● **REQUIRED WORK**: Only an exact repetition of the lines from the one that holds "Conway's game of life in SBCL." to the end of the records is wanted.

Stored data:
☆ ☆ ☆ ☆ ☆

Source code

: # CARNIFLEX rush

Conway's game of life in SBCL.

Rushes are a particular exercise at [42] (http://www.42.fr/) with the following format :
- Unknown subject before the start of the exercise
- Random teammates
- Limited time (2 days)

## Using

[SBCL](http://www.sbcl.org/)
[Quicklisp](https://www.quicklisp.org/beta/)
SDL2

☆ ☆ ☆ ☆ ☆

● **EXERCISE RESULT**:
Conway's game of life in SBCL.

Rushes are a particular exercise at [42] (http://www.42.fr/) with the following format :
- Unknown subject before the start of the exercise
- Random teammates
- Limited time (2 days)

## Using

[SBCL](http://www.sbcl.org/)
[Quicklisp](https://www.quicklisp.org/beta/)
SDL2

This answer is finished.